I mean, I like it in moderation. There were a few planets in ME with the descriptions that pre-prothean empires reigned there, but that's it. We don't see them as a major thing, but they provide depth to the universe by reinforcing that the current civilisations and the protheans aren't the only ones that have existed.

All that said, bungie's original intention; that the forerunners were humans and the flood an experiment gone wrong, is even more boring, IMO.

Exactly the same here. I was put off by the ancient empires thing. Not only for humanity but for everybody else too. I always liked the original vibe they set off, which is now at this point, tarnished.

They were alone in their advancements in the galaxy. No other species was going as fast as them. So, obviously, they were caretakers. Then they bumped into the Flood, extra-galactic origin, and waged war, utterly, completely lost, and made the ultimate sacrifice for everybody yet to come, if anything, to buy them some time.

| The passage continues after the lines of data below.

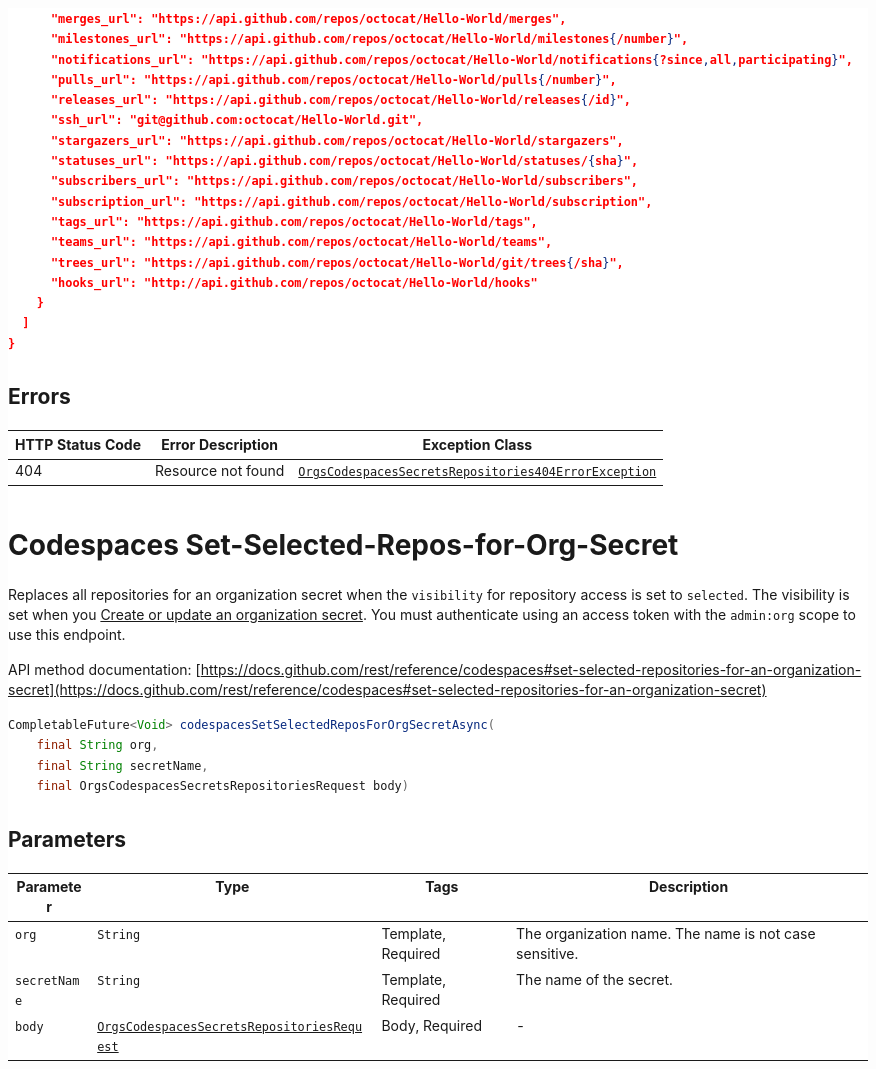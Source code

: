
 ```json
      "merges_url": "https://api.github.com/repos/octocat/Hello-World/merges",
      "milestones_url": "https://api.github.com/repos/octocat/Hello-World/milestones{/number}",
      "notifications_url": "https://api.github.com/repos/octocat/Hello-World/notifications{?since,all,participating}",
      "pulls_url": "https://api.github.com/repos/octocat/Hello-World/pulls{/number}",
      "releases_url": "https://api.github.com/repos/octocat/Hello-World/releases{/id}",
      "ssh_url": "git@github.com:octocat/Hello-World.git",
      "stargazers_url": "https://api.github.com/repos/octocat/Hello-World/stargazers",
      "statuses_url": "https://api.github.com/repos/octocat/Hello-World/statuses/{sha}",
      "subscribers_url": "https://api.github.com/repos/octocat/Hello-World/subscribers",
      "subscription_url": "https://api.github.com/repos/octocat/Hello-World/subscription",
      "tags_url": "https://api.github.com/repos/octocat/Hello-World/tags",
      "teams_url": "https://api.github.com/repos/octocat/Hello-World/teams",
      "trees_url": "https://api.github.com/repos/octocat/Hello-World/git/trees{/sha}",
      "hooks_url": "http://api.github.com/repos/octocat/Hello-World/hooks"
    }
  ]
}
```

## Errors

| HTTP Status Code | Error Description | Exception Class |
|  --- | --- | --- |
| 404 | Resource not found | [`OrgsCodespacesSecretsRepositories404ErrorException`](../../doc/models/orgs-codespaces-secrets-repositories-404-error-exception.md) |


# Codespaces Set-Selected-Repos-for-Org-Secret

Replaces all repositories for an organization secret when the `visibility` for repository access is set to `selected`. The visibility is set when you [Create or update an organization secret](https://docs.github.com/rest/reference/codespaces#create-or-update-an-organization-secret). You must authenticate using an access token with the `admin:org` scope to use this endpoint.

API method documentation: [https://docs.github.com/rest/reference/codespaces#set-selected-repositories-for-an-organization-secret](https://docs.github.com/rest/reference/codespaces#set-selected-repositories-for-an-organization-secret)

```java
CompletableFuture<Void> codespacesSetSelectedReposForOrgSecretAsync(
    final String org,
    final String secretName,
    final OrgsCodespacesSecretsRepositoriesRequest body)
```

## Parameters

| Parameter | Type | Tags | Description |
|  --- | --- | --- | --- |
| `org` | `String` | Template, Required | The organization name. The name is not case sensitive. |
| `secretName` | `String` | Template, Required | The name of the secret. |
| `body` | [`OrgsCodespacesSecretsRepositoriesRequest`](../../doc/models/orgs-codespaces-secrets-repositories-request.md) | Body, Required | - |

Now I don't see automated machines, the only thing left after the Forerunners hit the killswitch, building the portal to the ark on africa as early man watched them in wonder.

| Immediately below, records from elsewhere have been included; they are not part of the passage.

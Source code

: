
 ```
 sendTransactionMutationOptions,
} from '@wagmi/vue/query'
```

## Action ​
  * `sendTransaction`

I see politics and, to be honest, a cunt of a species.

Alas, the dangers of "too much information."

I find the inter-rate politics fascinating, honestly. But the series had to get back round to the Forerunners eventually, you can't keep a plot of human vs alien forever, lest it get stale. Despite my own personal distaste for having an ancient species+artifacts in the first place, I think Halo 5 is handling it really well.

The one thing that puts me off is the fact that we're actually facing Forerunners now. It doesn't seem feasible, especially with their engineering feats and capabilities. I'd have preffered if things related to forerunners stayed automated to their machinery.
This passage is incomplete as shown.